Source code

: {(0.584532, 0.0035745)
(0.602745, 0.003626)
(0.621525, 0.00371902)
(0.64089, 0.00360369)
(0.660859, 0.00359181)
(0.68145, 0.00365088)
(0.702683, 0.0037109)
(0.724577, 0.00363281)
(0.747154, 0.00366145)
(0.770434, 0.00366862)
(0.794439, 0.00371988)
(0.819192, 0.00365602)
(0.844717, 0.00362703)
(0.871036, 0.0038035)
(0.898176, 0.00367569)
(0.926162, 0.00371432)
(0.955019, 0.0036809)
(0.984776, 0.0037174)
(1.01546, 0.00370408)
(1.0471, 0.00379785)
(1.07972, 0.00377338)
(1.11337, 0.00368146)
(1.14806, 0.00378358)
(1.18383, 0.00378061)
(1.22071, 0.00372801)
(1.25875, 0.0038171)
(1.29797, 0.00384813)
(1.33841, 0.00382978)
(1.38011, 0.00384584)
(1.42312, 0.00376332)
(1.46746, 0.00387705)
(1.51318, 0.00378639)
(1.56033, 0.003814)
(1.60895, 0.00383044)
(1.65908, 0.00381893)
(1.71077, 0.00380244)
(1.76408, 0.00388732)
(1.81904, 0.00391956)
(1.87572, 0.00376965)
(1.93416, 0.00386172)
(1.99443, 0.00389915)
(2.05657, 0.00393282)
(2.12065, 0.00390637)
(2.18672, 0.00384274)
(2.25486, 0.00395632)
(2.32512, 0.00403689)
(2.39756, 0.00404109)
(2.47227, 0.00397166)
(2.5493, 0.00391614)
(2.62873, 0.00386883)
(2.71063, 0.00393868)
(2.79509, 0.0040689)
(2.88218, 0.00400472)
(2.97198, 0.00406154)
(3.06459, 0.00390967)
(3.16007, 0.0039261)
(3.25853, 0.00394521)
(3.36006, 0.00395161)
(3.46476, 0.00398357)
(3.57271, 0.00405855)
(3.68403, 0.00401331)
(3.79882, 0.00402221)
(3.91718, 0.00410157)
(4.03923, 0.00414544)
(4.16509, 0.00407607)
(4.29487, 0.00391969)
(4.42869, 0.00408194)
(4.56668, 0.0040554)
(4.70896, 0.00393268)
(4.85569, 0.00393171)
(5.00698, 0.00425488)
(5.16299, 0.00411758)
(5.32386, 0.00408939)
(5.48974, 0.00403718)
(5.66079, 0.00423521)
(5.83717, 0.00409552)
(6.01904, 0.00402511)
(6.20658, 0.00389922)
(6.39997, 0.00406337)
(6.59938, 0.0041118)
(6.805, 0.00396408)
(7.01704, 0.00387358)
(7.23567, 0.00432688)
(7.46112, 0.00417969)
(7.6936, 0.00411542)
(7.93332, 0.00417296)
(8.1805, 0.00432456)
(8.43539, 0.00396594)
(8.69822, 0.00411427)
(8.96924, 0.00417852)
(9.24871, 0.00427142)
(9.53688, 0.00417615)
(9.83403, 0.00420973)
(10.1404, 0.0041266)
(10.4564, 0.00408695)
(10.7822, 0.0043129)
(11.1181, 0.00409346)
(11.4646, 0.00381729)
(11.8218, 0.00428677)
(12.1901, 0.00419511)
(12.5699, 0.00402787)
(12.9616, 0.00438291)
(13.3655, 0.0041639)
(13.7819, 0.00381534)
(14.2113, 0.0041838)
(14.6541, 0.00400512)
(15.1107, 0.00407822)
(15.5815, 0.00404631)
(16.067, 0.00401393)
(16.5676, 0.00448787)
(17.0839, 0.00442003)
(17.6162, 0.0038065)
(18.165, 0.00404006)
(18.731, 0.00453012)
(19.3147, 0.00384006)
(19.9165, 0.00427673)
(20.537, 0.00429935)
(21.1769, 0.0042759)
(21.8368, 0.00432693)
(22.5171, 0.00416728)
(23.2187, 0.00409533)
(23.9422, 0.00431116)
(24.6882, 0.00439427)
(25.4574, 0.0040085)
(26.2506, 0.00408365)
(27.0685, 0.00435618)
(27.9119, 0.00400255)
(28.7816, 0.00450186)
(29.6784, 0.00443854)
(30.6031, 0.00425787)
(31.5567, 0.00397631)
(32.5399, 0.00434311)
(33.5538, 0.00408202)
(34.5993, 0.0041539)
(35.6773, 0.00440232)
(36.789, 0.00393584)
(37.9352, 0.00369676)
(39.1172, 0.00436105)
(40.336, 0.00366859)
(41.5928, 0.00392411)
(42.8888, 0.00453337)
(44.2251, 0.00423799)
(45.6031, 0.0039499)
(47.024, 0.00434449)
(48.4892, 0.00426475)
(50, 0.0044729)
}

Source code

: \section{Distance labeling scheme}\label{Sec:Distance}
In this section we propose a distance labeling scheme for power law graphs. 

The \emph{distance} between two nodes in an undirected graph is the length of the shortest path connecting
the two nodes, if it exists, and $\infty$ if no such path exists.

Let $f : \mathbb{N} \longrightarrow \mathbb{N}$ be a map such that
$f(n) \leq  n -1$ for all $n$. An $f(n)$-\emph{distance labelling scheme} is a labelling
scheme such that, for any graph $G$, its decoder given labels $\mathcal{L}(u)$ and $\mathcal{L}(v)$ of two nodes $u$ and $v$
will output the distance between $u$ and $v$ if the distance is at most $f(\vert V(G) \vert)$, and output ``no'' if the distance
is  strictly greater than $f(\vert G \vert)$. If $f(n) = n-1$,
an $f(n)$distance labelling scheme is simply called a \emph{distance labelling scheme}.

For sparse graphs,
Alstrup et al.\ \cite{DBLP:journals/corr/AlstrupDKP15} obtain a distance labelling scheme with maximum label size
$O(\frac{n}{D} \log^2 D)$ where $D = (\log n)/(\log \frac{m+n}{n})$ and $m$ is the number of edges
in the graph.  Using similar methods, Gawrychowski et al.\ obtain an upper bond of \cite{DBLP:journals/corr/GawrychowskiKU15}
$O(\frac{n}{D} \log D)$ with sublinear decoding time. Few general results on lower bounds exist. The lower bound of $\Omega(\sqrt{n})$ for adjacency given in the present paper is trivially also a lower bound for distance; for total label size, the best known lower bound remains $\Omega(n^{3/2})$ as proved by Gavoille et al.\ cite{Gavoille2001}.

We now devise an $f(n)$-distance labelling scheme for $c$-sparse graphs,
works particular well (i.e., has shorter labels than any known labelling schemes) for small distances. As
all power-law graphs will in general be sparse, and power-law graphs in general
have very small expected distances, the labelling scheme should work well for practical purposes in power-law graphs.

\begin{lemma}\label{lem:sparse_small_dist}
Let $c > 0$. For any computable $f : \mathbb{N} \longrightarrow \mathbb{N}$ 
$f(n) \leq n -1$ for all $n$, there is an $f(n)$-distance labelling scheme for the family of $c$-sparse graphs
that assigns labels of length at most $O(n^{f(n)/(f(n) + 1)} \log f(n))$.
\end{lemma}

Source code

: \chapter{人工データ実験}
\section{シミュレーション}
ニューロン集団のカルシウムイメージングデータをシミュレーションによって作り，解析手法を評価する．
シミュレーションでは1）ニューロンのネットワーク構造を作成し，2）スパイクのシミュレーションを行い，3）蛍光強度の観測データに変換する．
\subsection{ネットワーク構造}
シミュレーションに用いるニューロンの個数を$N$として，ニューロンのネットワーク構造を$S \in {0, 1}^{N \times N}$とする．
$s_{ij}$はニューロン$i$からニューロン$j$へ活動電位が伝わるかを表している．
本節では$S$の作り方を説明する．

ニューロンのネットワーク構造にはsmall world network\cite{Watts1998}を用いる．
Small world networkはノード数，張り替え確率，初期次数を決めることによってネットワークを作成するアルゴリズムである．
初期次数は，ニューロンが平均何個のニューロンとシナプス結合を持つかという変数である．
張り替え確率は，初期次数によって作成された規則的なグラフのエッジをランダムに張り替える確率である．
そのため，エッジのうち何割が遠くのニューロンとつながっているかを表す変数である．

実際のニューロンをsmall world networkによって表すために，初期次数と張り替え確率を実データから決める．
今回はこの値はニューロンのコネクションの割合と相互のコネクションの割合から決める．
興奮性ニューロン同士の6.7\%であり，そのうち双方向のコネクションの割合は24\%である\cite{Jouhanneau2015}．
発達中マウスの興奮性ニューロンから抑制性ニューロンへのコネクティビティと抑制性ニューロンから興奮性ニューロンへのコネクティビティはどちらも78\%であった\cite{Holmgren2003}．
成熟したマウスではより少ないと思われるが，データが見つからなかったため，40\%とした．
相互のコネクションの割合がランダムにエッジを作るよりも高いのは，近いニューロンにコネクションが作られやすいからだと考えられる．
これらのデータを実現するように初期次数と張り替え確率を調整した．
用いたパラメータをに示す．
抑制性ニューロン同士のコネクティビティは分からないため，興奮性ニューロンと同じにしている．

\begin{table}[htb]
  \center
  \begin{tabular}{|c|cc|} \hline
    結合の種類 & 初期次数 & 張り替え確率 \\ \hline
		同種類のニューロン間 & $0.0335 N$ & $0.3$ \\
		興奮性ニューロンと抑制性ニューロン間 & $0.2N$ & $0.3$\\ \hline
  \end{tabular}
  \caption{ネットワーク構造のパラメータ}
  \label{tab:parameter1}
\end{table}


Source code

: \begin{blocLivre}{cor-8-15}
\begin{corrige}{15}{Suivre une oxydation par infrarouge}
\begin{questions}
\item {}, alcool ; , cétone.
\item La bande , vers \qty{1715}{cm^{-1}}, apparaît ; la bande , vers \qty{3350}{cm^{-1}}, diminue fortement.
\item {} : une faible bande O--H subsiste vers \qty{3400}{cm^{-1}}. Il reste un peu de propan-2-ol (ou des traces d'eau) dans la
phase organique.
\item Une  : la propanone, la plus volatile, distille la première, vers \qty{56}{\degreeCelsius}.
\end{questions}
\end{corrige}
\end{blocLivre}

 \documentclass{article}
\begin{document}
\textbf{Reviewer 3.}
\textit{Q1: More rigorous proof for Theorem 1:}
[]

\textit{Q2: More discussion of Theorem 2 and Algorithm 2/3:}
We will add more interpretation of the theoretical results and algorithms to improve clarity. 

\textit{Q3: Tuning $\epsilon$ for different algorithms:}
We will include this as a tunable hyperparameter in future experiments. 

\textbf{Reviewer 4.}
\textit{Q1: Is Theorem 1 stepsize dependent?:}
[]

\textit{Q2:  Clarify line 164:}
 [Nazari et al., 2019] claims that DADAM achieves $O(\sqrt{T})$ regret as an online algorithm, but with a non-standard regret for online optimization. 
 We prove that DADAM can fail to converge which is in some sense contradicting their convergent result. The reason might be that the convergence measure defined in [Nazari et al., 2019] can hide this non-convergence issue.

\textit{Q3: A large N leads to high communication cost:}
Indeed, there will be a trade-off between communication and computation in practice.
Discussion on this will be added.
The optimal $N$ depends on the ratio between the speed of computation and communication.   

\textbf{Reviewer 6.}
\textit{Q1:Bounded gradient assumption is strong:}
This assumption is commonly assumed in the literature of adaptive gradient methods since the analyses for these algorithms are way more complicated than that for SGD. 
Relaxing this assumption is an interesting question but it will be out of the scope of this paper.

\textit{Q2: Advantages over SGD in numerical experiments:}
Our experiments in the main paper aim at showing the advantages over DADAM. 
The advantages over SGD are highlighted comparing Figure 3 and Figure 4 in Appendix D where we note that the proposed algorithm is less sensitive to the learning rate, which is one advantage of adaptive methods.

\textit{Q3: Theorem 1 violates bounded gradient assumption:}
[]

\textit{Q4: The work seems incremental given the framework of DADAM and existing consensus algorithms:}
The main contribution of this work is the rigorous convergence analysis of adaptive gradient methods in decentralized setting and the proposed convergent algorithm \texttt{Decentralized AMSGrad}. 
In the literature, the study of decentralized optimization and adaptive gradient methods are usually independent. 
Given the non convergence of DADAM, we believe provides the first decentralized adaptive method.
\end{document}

■ ■ ■ ■ ■ ■ ■

ACTIVITY
Copy each line above holding "where".

OUTPUT FOR THIS TASK
$O(\frac{n}{D} \log^2 D)$ where $D = (\log n)/(\log \frac{m+n}{n})$ and $m$ is the number of edges
The advantages over SGD are highlighted comparing Figure 3 and Figure 4 in Appendix D where we note that the proposed algorithm is less sensitive to the learning rate, which is one advantage of adaptive methods.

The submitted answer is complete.